Le géant pharmaceutique Johnson & Johnson avait bouleversé le monde de la santé en introduisant les premiers robots anesthésistes dans les hôpitaux. Faute de ventes, la firme américaine a annoncé mettre fin à la commercialisation de ce produit.

Le robot Sedasys (ou Système Personnalisé de Sédation assisté par ordinateur) avait pris la main sur des procédures banales mais non moins risquées et minutieuses : l’anesthésie des patients. Malgré un prix défiant toute concurrence, la vente des Sedasys de Johnson & Johnson peine à rencontrer la demande, pourtant autorisée par la Food and Drug Administration en 2013. Une opération de sédation par Sedasys revient à 200 dollars environ contre 2000 pour un anesthésiste en chair et en os.

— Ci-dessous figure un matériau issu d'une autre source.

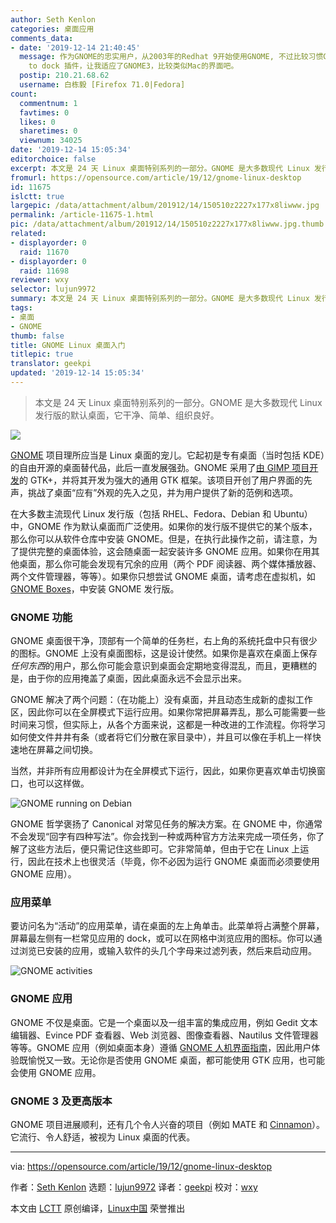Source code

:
 ```yaml
---
author: Seth Kenlon
categories: 桌面应用
comments_data:
- date: '2019-12-14 21:40:45'
  message: 作为GNOME的忠实用户，从2003年的Redhat 9开始使用GNOME, 不过比较习惯GNOME 2. 对3 开始很不习惯。感谢dash
    to dock 插件，让我适应了GNOME3，比较类似Mac的界面吧。
  postip: 210.21.68.62
  username: 白栋毅 [Firefox 71.0|Fedora]
count:
  commentnum: 1
  favtimes: 0
  likes: 0
  sharetimes: 0
  viewnum: 34025
date: '2019-12-14 15:05:34'
editorchoice: false
excerpt: 本文是 24 天 Linux 桌面特别系列的一部分。GNOME 是大多数现代 Linux 发行版的默认桌面，它干净、简单、组织良好。
fromurl: https://opensource.com/article/19/12/gnome-linux-desktop
id: 11675
islctt: true
largepic: /data/attachment/album/201912/14/150510z2227x177x8liwww.jpg
permalink: /article-11675-1.html
pic: /data/attachment/album/201912/14/150510z2227x177x8liwww.jpg.thumb.jpg
related:
- displayorder: 0
  raid: 11670
- displayorder: 0
  raid: 11698
reviewer: wxy
selector: lujun9972
summary: 本文是 24 天 Linux 桌面特别系列的一部分。GNOME 是大多数现代 Linux 发行版的默认桌面，它干净、简单、组织良好。
tags:
- 桌面
- GNOME
thumb: false
title: GNOME Linux 桌面入门
titlepic: true
translator: geekpi
updated: '2019-12-14 15:05:34'
---
```



> 
> 本文是 24 天 Linux 桌面特别系列的一部分。GNOME 是大多数现代 Linux 发行版的默认桌面，它干净、简单、组织良好。
> 
> 
> 


![](/data/attachment/album/201912/14/150510z2227x177x8liwww.jpg)


[GNOME](https://www.gnome.org/) 项目理所应当是 Linux 桌面的宠儿。它起初是专有桌面（当时包括 KDE）的自由开源的桌面替代品，此后一直发展强劲。GNOME 采用了[由 GIMP 项目开发](https://www.gtk.org/overview.php)的 GTK+，并将其开发为强大的通用 GTK 框架。该项目开创了用户界面的先声，挑战了桌面“应有”外观的先入之见，并为用户提供了新的范例和选项。


在大多数主流现代 Linux 发行版（包括 RHEL、Fedora、Debian 和 Ubuntu）中，GNOME 作为默认桌面而广泛使用。如果你的发行版不提供它的某个版本，那么你可以从软件仓库中安装 GNOME。但是，在执行此操作之前，请注意，为了提供完整的桌面体验，这会随桌面一起安装许多 GNOME 应用。如果你在用其他桌面，那么你可能会发现有冗余的应用（两个 PDF 阅读器、两个媒体播放器、两个文件管理器，等等）。如果你只想尝试 GNOME 桌面，请考虑在虚拟机，如 [GNOME Boxes](https://opensource.com/article/19/5/getting-started-gnome-boxes-virtualization)，中安装 GNOME 发行版。


### GNOME 功能


GNOME 桌面很干净，顶部有一个简单的任务栏，右上角的系统托盘中只有很少的图标。GNOME 上没有桌面图标，这是设计使然。如果你是喜欢在桌面上保存*任何东西*的用户，那么你可能会意识到桌面会定期地变得混乱，而且，更糟糕的是，由于你的应用掩盖了桌面，因此桌面永远不会显示出来。


GNOME 解决了两个问题：（在功能上）没有桌面，并且动态生成新的虚拟工作区，因此你可以在全屏模式下运行应用。如果你常把屏幕弄乱，那么可能需要一些时间来习惯，但实际上，从各个方面来说，这都是一种改进的工作流程。你将学习如何使文件井井有条（或者将它们分散在家目录中），并且可以像在手机上一样快速地在屏幕之间切换。


当然，并非所有应用都设计为在全屏模式下运行，因此，如果你更喜欢单击切换窗口，也可以这样做。


![GNOME running on Debian](/data/attachment/album/201912/14/150539f3wb1rn5nx1nr5rq.jpg "GNOME running on Debian")


GNOME 哲学褒扬了 Canonical 对常见任务的解决方案。在 GNOME 中，你通常不会发现“回字有四种写法”。你会找到一种或两种官方方法来完成一项任务，你了解了这些方法后，便只需记住这些即​​可。它非常简单，但由于它在 Linux 上运行，因此在技术上也很灵活（毕竟，你不必因为运行 GNOME 桌面而必须要使用 GNOME 应用）。


### 应用菜单


要访问名为“活动”的应用菜单，请在桌面的左上角单击。此菜单将占满整个屏幕，屏幕最左侧有一栏常见应用的 dock，或可以在网格中浏览应用的图标。你可以通过浏览已安装的应用，或输入软件的头几个字母来过滤列表，然后来启动应用。


![GNOME activities](/data/attachment/album/201912/14/150542q6gs9ekww9j1eu1u.jpg "GNOME activities")


### GNOME 应用


GNOME 不仅是桌面。它是一个桌面以及一组丰富的集成应用，例如 Gedit 文本编辑器、Evince PDF 查看器、Web 浏览器、图像查看器、Nautilus 文件管理器等等。GNOME 应用（例如桌面本身）遵循 [GNOME 人机界面指南](https://developer.gnome.org/hig/stable/)，因此用户体验既愉悦又一致。无论你是否使用 GNOME 桌面，都可能使用 GTK 应用，也可能会使用 GNOME 应用。


### GNOME 3 及更高版本


GNOME 项目进展顺利，还有几个令人兴奋的项目（例如 MATE 和 [Cinnamon](https://opensource.com/article/19/11/advent-2019-cinnamon)）。它流行、令人舒适，被视为 Linux 桌面的代表。




---


via: <https://opensource.com/article/19/12/gnome-linux-desktop>


作者：[Seth Kenlon](https://opensource.com/users/seth) 选题：[lujun9972](https://github.com/lujun9972) 译者：[geekpi](https://github.com/geekpi) 校对：[wxy](https://github.com/wxy)


本文由 [LCTT](https://github.com/LCTT/TranslateProject) 原创编译，[Linux中国](https://linux.cn/) 荣誉推出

Mais face au lobbying de l’American Society of Anesthesiologists, la firme a dû se cantonner aux seules opérations de coloscopie ou d’oesophago-gastro-duodénoscopie. Très vite, le calcul devient beaucoup moins évident pour les hôpitaux. Sa seule mission étant d’administrer du propofol par intraveineuse dans les veines des patients âgés de plus de 18 ans. Son seul avantage étant qu’il peut détecter les signes de sursédation et agir en conséquence. En 2015, seuls quatre hôpitaux américains avaient recours à des Sedasys.

Sedasys medical anesthesis device

Selon un porte-parole d’Ethicon, filiale de Johnson & Johnson qui a supervisé la conception de Sedasys, l’entreprise retire le robot-anesthésiste de la vente pour se concentrer sur d’autres activités. Des activités plus lucratives sans doute, comme le projet de Verb Surgical, une start-up développée en partenariat avec Google. Le but ? Concevoir des robots pour assister les chirurgiens en fournissant des données précises en temps réel, sur l’évolution de l’état du patient notamment.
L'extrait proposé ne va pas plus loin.